Etude de la carte et de l’horizon. Les montagnes nous regardent. Collation au soleil. Krah… krah… krah ! Bonjour à vous, freux voraces et attentifs à nos restes ! Et bonjour à vous, Corne sombre de l’Aar, 4274 m au-dessus de la poussière du monde, et vous, Biestchhorn en majesté, qui moulinez dans le ciel du Valais !

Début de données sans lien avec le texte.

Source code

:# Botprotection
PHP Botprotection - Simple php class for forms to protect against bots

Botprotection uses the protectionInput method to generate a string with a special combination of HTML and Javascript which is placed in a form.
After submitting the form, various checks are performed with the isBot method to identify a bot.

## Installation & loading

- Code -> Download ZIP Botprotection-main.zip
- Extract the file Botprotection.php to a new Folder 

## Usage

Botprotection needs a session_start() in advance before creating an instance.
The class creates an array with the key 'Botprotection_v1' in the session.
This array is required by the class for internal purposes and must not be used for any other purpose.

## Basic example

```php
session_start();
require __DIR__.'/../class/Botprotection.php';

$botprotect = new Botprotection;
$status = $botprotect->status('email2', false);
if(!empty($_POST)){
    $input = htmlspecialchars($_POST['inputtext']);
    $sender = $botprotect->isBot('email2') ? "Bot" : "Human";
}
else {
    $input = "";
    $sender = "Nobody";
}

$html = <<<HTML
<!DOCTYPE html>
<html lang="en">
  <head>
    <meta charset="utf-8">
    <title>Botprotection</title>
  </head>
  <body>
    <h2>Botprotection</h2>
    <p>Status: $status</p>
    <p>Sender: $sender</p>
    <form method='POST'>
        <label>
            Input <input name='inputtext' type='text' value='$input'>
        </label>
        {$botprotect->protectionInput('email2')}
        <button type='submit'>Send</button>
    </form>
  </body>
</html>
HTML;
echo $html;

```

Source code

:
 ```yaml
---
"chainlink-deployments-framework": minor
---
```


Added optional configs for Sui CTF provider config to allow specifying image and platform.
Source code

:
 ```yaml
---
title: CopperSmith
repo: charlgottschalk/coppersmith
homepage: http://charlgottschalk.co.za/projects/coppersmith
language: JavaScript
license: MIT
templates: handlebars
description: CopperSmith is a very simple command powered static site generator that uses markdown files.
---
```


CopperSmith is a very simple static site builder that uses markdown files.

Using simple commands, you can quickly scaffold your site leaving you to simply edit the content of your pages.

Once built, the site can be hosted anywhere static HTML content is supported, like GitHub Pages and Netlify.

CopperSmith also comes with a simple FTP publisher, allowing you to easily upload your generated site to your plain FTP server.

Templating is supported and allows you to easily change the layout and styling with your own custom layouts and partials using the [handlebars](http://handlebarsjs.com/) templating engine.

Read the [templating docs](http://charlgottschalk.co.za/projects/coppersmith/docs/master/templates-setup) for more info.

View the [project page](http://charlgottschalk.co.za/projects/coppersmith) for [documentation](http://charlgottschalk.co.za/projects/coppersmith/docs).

Et hop ! les skis au pied. Nous basculons de l’autre côté, filons à travers de petites combes-sanctuaires balisées par des barbelés qu’il faut chevaucher. Un col, une descente. Pepone fuse dans un vallon, la jambe inférieure fléchie. Deux images se télescopent. La vitesse pure et ce geste figé de statuaire. Il est devenu un dieu grec. Un autre col et, à chaque franchissement, on pénètre dans un monde. Maintenant la trace d’une ancienne Laponie scintille dans la lumière. Nous sommes entrés dans ce rythme accordé, cette musique du vent, de la neige et des peaux qui étirent le mouvement. Nous avons des tams-tams aux pieds. Bientôt des semelles de vent ?
Un hêtre imposant barre le passage. «Fabuleux ! il se dresse ici depuis cinq siècles au moins … » déclare Jean des Forêts. Sans doute depuis que le canton de Soleure est entré dans la Confédération helvétique, élargissant successivement son territoire, occupant le Jura dans toute sa largeur et ses cinq chaînes montagneuses, limité qu’il était dans ses ambitions par l’évêché de Bâle à l’est et par Berne à l’ouest. La politique est une géographie transversale.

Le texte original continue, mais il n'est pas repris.